We worked on three different pre-written scripts that had various different errors and/or exceptions. To find the errors in the code, I used the four steps we learned about in the lecture and our textbook (Python Scripting for ArcGIS Pro). 

1) Syntax

This type of error can be easily spotted when looking at your code (missing a letter, parenthesis, or something that should be upper or lowercase). You can also run the code and Spyder will tell you exactly what type of error, the line, and with a carrot, the location of the error. 

I used this method to debug the first script of the assignment. 

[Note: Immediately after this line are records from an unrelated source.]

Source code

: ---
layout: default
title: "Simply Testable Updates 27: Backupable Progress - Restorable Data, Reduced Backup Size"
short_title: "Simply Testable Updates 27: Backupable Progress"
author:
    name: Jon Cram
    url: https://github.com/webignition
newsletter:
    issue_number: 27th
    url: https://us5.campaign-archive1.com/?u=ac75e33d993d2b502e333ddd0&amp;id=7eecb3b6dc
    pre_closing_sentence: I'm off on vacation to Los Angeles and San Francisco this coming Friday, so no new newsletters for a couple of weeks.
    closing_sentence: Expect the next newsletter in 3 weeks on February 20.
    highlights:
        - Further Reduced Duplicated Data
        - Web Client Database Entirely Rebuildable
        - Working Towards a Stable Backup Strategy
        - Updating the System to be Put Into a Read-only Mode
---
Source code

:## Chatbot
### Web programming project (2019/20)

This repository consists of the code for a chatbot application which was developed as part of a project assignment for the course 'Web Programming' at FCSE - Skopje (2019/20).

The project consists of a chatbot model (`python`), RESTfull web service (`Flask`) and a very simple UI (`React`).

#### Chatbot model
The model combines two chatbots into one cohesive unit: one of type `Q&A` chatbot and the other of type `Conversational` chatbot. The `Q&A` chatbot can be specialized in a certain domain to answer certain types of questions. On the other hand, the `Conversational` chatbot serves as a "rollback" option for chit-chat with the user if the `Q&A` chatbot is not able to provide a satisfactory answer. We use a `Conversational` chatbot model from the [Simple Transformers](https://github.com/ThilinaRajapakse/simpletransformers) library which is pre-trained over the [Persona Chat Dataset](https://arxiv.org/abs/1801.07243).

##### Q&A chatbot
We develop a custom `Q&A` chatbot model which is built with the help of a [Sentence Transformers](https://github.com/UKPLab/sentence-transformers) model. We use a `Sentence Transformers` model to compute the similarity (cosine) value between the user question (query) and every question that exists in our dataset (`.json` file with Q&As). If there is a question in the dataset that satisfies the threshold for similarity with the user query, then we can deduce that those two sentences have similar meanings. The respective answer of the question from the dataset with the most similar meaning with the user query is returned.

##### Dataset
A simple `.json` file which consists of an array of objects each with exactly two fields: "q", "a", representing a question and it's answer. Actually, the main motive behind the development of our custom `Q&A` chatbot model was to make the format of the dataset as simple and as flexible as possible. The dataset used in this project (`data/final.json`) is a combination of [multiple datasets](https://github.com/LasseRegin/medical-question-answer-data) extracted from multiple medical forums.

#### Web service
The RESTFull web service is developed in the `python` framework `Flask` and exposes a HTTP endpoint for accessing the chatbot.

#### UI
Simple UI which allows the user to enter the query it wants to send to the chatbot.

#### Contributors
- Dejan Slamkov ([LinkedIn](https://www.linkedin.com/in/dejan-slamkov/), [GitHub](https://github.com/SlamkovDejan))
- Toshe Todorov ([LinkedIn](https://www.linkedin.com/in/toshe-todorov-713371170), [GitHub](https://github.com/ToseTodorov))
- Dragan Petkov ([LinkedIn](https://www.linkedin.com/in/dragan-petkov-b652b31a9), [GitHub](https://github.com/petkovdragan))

Script 1: List the field names of Shapefile in ArcGIS

2) Debugging and Stepping through the Code

In this lab, I also learned how to use the debugging tool. The debugger tool can be run to go the entire code, stopping after the error, or you can opt to go line by line of the code and see if there are any issues (None or error information stated) with each specific line. To go to the next line of code, simply enter n and you can edit each line as it runs. I used this method, as well as the syntax, to debug the second script of code in this lab. 

Script 2: List the spatial reference and layer names of ArcGIS Shapefile


3) Try/Except statements 

This method uses the statement try/except to sidestep errors in a code and be able to fully run the code/script.

I used this method to run Script 3 without fixing any errors it held.

 This method for me personally was the trickiest to use, as I had a tricky time determining where to place the except statement. Placing the try statement was easy to determine, as I simply ran the code and placed the statement right before the line where the error occurred. I tried to place the except statement in a couple of different places in the lines of the code of Part A, but I would get the NameError for different things like program and lyrlist (where they weren’t defined). I finally put the except statement, with an exception, at the end of all the code of Part A, which worked!


Script 3: List the name, data source, and spatial reference of each layer in shapefile.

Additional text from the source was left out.